- **Input data**:
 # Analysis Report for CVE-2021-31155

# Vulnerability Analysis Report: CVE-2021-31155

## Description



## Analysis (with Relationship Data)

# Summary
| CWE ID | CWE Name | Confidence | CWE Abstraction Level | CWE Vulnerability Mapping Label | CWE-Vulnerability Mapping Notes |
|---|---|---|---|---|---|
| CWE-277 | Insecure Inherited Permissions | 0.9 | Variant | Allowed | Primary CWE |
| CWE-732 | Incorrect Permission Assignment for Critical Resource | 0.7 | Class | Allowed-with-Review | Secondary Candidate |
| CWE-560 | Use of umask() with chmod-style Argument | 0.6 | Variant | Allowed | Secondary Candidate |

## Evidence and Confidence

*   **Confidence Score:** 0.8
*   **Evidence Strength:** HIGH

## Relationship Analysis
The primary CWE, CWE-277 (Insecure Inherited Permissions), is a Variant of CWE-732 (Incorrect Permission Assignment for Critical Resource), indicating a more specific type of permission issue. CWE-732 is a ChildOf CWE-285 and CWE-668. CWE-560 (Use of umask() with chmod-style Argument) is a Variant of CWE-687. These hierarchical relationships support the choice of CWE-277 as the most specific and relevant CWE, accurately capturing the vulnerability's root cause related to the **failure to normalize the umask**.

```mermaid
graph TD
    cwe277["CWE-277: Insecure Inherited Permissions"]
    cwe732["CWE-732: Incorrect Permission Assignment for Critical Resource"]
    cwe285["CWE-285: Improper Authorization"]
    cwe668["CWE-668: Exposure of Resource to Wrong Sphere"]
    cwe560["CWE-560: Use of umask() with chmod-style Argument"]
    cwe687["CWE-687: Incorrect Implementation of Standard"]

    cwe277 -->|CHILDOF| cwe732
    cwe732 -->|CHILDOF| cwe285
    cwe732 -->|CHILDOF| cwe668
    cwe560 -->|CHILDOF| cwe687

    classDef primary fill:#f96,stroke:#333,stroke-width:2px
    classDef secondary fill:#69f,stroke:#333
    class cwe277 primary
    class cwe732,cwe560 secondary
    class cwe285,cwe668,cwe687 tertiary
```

- **Directions**: Transcribe exactly, and only, the lines from the opening line of the records through the line containing "Primary CWE |".

- **Exercise solution**:
 # Analysis Report for CVE-2021-31155

# Vulnerability Analysis Report: CVE-2021-31155

## Description



## Analysis (with Relationship Data)

# Summary
| CWE ID | CWE Name | Confidence | CWE Abstraction Level | CWE Vulnerability Mapping Label | CWE-Vulnerability Mapping Notes |
|---|---|---|---|---|---|
| CWE-277 | Insecure Inherited Permissions | 0.9 | Variant | Allowed | Primary CWE |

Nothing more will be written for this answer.